The irony? Poilievre’s been vocal about cracking down on foreign interference. Contrast that with Trudeau’s tenure, marked by cozy dinners with Chinese officials and a blind eye to Beijing’s sway. If anyone’s got a record of winking at foreign influence, it’s not the Tory leader. Yet here’s the Globe, cherry-picking quotes and ignoring context to suggest otherwise.

This isn’t about evidence; it’s about narrative. The Liberals, flailing after nine years of scandals and economic woes, need a bogeyman. Poilievre, neck-and-neck or leading in the polls ahead of the April 28 election, is the obvious target. The Globe’s piece leans hard into that, even tossing in a bizarre aside about Indian bots boosting Conservative posts online—again, no proof, just whispers from “analysts.” It’s the kind of guilt-by-association tactic that Carney, a Bay Street weasel with globalist credentials, might greenlight to kneecap a rival.
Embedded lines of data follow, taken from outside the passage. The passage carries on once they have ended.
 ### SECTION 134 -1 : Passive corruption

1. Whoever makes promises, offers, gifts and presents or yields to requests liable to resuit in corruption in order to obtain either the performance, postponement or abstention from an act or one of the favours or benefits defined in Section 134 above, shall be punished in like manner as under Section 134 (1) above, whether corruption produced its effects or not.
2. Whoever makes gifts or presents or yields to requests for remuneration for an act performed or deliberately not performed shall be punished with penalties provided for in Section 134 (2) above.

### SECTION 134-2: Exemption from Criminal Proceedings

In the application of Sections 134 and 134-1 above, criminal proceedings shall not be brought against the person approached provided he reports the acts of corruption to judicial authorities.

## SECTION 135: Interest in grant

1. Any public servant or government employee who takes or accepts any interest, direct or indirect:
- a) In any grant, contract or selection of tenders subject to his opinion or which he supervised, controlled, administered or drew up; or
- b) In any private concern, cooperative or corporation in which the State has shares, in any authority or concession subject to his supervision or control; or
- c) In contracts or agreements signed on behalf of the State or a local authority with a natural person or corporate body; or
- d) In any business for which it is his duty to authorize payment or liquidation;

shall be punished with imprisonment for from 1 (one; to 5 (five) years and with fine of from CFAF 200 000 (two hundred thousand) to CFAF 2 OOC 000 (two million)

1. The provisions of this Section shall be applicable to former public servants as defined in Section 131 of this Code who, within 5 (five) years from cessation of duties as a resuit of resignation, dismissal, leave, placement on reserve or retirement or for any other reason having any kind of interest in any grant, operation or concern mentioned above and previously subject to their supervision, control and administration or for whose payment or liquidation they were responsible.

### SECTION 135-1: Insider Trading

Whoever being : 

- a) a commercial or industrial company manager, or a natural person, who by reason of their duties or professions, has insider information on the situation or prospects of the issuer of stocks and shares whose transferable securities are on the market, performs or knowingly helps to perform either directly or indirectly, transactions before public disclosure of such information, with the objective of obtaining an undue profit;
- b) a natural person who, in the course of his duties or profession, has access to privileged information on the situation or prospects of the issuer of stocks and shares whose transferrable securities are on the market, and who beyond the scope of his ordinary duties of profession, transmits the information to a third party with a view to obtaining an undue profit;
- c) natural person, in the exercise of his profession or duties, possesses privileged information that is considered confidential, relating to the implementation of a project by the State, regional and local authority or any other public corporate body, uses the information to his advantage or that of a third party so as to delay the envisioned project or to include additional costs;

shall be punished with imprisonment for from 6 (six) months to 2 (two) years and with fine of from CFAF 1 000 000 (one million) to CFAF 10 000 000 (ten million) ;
Poilievre’s team has dismissed the report as “speculative nonsense,” and they’re not wrong. The story’s own sources—like a former diplomat calling it a “nothing burger”—undercut its premise. Even the Globe concedes CSIS has bigger fish to fry, like China and Russia, not India’s hypothetical Tory fan club. So why run it? Maybe because a Conservative win threatens the progressive establishment, and mudslinging is easier than defending a crumbling Liberal record.
The Globe’s not alone—expect more of this as the campaign heats up. But if this is the best shot the anti-Poilievre crowd can muster, it’s a dud. Canadians aren’t dumb; they’ll see through the fog of insinuation. With bread-and-butter issues like housing and taxes dominating voters’ minds, this India sideshow feels like a desperate distraction from a party—and a media ally—running out of steam.
604News Analysis
The Carney Liberals are showing signs of desperation. The party is running a bland and temperamental bureaucrat against a seasoned and lovable party leader in Poilievre, while apparently trying their hardest to keep Carney’s temper and unlikable personality from surfacing by reducing engagements as much as possible. The party has been refusing access to the media, to constituents, and there are signs that their confidence in Carney’s ability to keep his cool is considerably compromised.